I claim no originality in this, but I think of it as the “How Many Teachers Can Dance On The Head Of A Pin?” line of attack, the correct answer being “62! Of Course!” Others venture a few more or less, or for the more imaginative or philosophical-minded that if teachers are considered spiritual rather than corporeal beings, then (of course!) an infinite number. And so on, ad nauseum…
The very idea that debate has to be so constrained appeals greatly to the charterites/privatizers because it decouples the discussion from reality. In their eyes it is irrelevant if high stakes standardized testing strongly incentivizes all sorts of immoral and destructive behavior—the abstract notion is so beautiful and perfect in itself that it must be applied over and over again until it finally works, and any bumps along the way (e.g., the profoundly immoral cheating scandal of Atlanta Public Schools under B. Hall) are minor inconveniences that must be endured regardless of the damage inflicted on children, adults, public education and the entire nation.
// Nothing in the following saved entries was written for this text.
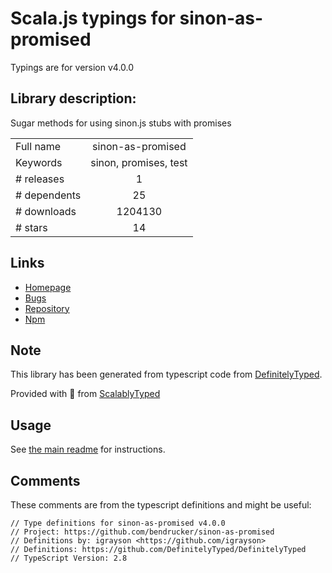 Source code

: 
# Scala.js typings for sinon-as-promised

Typings are for version v4.0.0

## Library description:
Sugar methods for using sinon.js stubs with promises

|                    |                 |
| ------------------ | :-------------: |
| Full name          | sinon-as-promised |
| Keywords           | sinon, promises, test |
| # releases         | 1 |
| # dependents       | 25 |
| # downloads        | 1204130 |
| # stars            | 14 |

## Links
- [Homepage](https://github.com/bendrucker/sinon-as-promised)
- [Bugs](https://github.com/bendrucker/sinon-as-promised/issues)
- [Repository](https://github.com/bendrucker/sinon-as-promised)
- [Npm](https://www.npmjs.com/package/sinon-as-promised)
    


## Note
This library has been generated from typescript code from [DefinitelyTyped](https://definitelytyped.org).

Provided with :purple_heart: from [ScalablyTyped](https://github.com/oyvindberg/ScalablyTyped)

## Usage
See [the main readme](../../readme.md) for instructions.

## Comments

These comments are from the typescript definitions and might be useful:
```
// Type definitions for sinon-as-promised v4.0.0
// Project: https://github.com/bendrucker/sinon-as-promised
// Definitions by: igrayson <https://github.com/igrayson>
// Definitions: https://github.com/DefinitelyTyped/DefinitelyTyped
// TypeScript Version: 2.8

```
And not surprisingly, the leading charterites/privatizers treat with sneering contempt any suggestion that those pushing eduproducts are powerfully influenced by such old fashioned temptations like celebrity, power and wealth. No, those potentially destructive and self-destructive motivations are exclusively found among those lazy LIFO certificated teachers and their unions and professional associations, public school support staff, and competent administrators who (supposedly) only care about the well-being of adults, especially when their well-being is (according to the edubullies) at the expense of students, parents, and communities.
Given the sneer-and-smear tactics of the edubullies, pretty much every topic is open for discussion on a website like this that attempts “to discuss better education for all” in a free-wheeling and open-ended discussion that allows everyone to make her/his case.
So for the edubullies: you can dish it out, but you can’t take it? If you don’t like the heat, don’t go into the kitchen.
🙂
NO, it’s not 62, it’s 666.
You’re right about the hypotheticals. TE loves hypotheticals.